Indexes9 min read

PostgreSQL Index-Only Scans: Why Heap Fetches Ruin the Fast Plan

An index-only scan that still hammered the heap taught me the plan name lies. The real story is the visibility map, vacuum health, and whether the index actually covers the query.

The first time I made a query index-only, it felt like cheating. A report that used to crawl over a big table came back instantly, the plan said Index Only Scan, and I went to lunch feeling clever.

Two weeks later the same query was slow again. Same plan, same Index Only Scan, but EXPLAIN now showed millions of heap fetches. A teammate asked the obvious question: if it's index-only, why is it reading the table? I didn't have a good answer that day. I do now.

The visibility map is the part nobody mentions

An index-only scan can only skip the heap if PostgreSQL already knows the rows are visible to everyone. It learns that from the visibility map, which VACUUM maintains by marking heap pages all-visible once there are no relevant dead tuples on them.

So when autovacuum falls behind, or a table churns hard, or an old transaction keeps dead rows alive, those all-visible bits don't get set. The plan stays "index-only" in name, but PostgreSQL quietly visits the heap to check visibility. That's where my heap fetches came from.

EXPLAIN (ANALYZE, BUFFERS)
SELECT id, created_at, status
FROM orders
WHERE tenant_id = 42
ORDER BY created_at DESC
LIMIT 100;
-- Read "Heap Fetches:" — a small number is fine, a large one means trouble

Cover the whole query, not just the filter

The other half of my problem was a lazy index. An index-only scan needs every column the query touches — filters, ordering, and the selected columns — present in the index. Mine had the filter but not the columns I was returning, so it had to hit the heap anyway.

INCLUDE columns are the fix. They ride along in the index leaf without being part of the search key, which is exactly what you want for values you only need to return.

CREATE INDEX CONCURRENTLY orders_tenant_created_cover_idx
ON orders (tenant_id, created_at DESC)
INCLUDE (id, status);

Keep vacuum healthy on the hot tables

Once I understood the dependency, the operational fix was obvious: the tables I most want index-only scans on are the ones that most need aggressive autovacuum. I tuned the scale factor down on those tables so all-visible bits get set while they still matter.

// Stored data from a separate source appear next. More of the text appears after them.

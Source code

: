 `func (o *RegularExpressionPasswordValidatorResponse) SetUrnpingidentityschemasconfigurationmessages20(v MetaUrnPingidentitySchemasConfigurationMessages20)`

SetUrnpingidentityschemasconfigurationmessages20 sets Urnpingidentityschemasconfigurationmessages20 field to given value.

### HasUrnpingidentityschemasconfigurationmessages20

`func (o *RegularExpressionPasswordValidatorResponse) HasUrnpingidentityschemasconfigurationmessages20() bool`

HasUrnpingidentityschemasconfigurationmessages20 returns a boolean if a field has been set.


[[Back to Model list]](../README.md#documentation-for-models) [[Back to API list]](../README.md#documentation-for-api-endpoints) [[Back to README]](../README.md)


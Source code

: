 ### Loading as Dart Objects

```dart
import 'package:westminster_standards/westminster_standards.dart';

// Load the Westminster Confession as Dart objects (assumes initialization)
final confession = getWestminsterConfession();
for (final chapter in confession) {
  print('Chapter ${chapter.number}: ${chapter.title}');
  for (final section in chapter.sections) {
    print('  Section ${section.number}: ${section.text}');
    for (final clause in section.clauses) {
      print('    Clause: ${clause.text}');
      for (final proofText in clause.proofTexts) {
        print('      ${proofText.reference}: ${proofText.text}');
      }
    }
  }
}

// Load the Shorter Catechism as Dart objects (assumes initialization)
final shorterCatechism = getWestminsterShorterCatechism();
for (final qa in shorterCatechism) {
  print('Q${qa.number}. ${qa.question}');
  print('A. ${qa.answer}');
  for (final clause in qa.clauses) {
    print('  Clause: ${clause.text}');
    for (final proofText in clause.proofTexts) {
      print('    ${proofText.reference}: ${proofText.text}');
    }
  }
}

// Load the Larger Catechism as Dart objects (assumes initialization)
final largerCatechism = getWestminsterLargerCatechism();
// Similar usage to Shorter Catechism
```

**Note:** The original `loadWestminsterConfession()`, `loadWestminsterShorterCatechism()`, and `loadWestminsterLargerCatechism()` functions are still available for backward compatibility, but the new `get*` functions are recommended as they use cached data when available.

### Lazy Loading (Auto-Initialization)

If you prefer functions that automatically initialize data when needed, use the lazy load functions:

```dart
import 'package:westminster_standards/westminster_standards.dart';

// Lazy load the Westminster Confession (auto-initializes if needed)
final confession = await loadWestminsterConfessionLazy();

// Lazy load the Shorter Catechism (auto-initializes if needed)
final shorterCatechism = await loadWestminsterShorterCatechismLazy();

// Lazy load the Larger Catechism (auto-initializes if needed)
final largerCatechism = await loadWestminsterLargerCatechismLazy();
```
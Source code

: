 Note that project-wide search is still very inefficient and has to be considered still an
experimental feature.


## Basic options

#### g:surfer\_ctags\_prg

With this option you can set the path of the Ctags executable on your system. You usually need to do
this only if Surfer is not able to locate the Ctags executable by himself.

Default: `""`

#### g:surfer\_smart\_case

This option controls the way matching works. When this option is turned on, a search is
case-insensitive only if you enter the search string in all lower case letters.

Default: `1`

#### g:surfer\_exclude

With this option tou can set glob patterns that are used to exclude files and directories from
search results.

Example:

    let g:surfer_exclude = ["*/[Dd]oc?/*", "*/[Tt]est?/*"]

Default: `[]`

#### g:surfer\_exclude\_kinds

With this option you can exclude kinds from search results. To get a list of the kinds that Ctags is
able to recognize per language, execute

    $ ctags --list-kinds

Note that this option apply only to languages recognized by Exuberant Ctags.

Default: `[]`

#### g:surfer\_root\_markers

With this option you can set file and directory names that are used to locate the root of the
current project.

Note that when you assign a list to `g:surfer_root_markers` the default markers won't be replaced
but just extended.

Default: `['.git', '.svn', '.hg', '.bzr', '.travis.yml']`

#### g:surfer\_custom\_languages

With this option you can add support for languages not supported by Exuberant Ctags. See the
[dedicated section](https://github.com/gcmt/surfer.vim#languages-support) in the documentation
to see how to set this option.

After that, the same plan that had been doing millions of heap fetches did almost none, and the report went back to feeling like cheating.

What I keep coming back to

None of this is clever. Name the failure mode, capture the before number, change one thing, and compare the same signal afterward. The boring version of database work is the version that actually holds up at 2 AM.